The things Shauna never knows, the things she does
- Jun 27, 2025
- 3 min read
by Cole Beauchamp

Shauna has had one too many evenings with the cobalt blue de Gournay wallpaper, the glowing chandelier, the polite clink of silverware. She leaps up. Let’s go skinny dipping!
And out she charges, into the soft Tennessee night. Voices titter behind her. Good, they’re following. She kicks off her sling backs, sinks her toes into dewy grass as she disrobes. Faux fur stole, purple sequin cocktail dress, thong, Vanity Fair Full Figure Beauty Back Smoothing Bra.
Damn Richard and his ceaseless talk about local government, Marissa’s obsession with Retinol, Lola’s relentless prepping her kids for school interviews. Whatever happened to their twenties, when they backpacked around Southeast Asia, motorcycled across the Highlands of Vietnam, nearly got shot in Cambodia? Whatever happened to Richard looking hot as hell in his bomber jacket, Marissa partying in a tutu, Lola marching for climate justice?
Shauna pauses on the riverbank, the cool breeze hardening her nipples. The water writhes in the moonlight, like a black snake, twisting. Houses twinkle in the far distance on the other side.

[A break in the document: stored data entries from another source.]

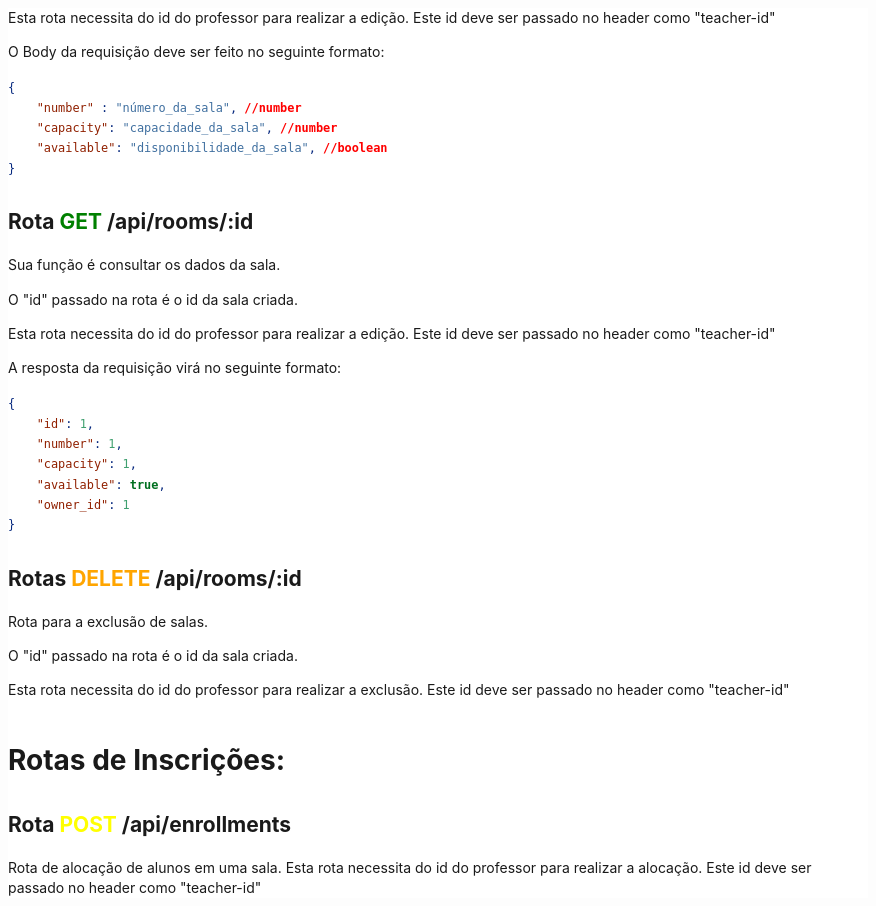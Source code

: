 Esta rota necessita do id do professor para realizar a edição.
Este id deve ser passado no header como "teacher-id"

O Body da requisição deve ser feito no seguinte formato:

```json
{
	"number" : "número_da_sala", //number
	"capacity": "capacidade_da_sala", //number
	"available": "disponibilidade_da_sala", //boolean
}
```

## Rota <span style="color:green"> **GET** </span>/api/rooms/:id

Sua função é consultar os dados da sala.

O "id" passado na rota é o id da sala criada.

Esta rota necessita do id do professor para realizar a edição.
Este id deve ser passado no header como "teacher-id"

A resposta da requisição virá no seguinte formato:

```json
{
	"id": 1,
	"number": 1,
	"capacity": 1,
	"available": true,
	"owner_id": 1
}
```

## Rotas <span style="color:orange"> **DELETE** </span>/api/rooms/:id

Rota para a exclusão de salas.

O "id" passado na rota é o id da sala criada.

Esta rota necessita do id do professor para realizar a exclusão.
Este id deve ser passado no header como "teacher-id"

# Rotas de Inscrições:

## Rota <span style="color:yellow"> **POST** </span>/api/enrollments

Rota de alocação de alunos em uma sala.
Esta rota necessita do id do professor para realizar a alocação.
Este id deve ser passado no header como "teacher-id"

They’ll do it if she goes first. They’ll do it if no one catches a glimpse of Caesarean-scarred bellies, sagging skin, cottage cheese thighs.
She raises her arms to dive. “Last one in is a rotten egg!”
The water flows like silk, rippling her skin with pleasure. So much better than with a bathing suit. When had Richard last run his hands over her this way, greeting every curve with affection?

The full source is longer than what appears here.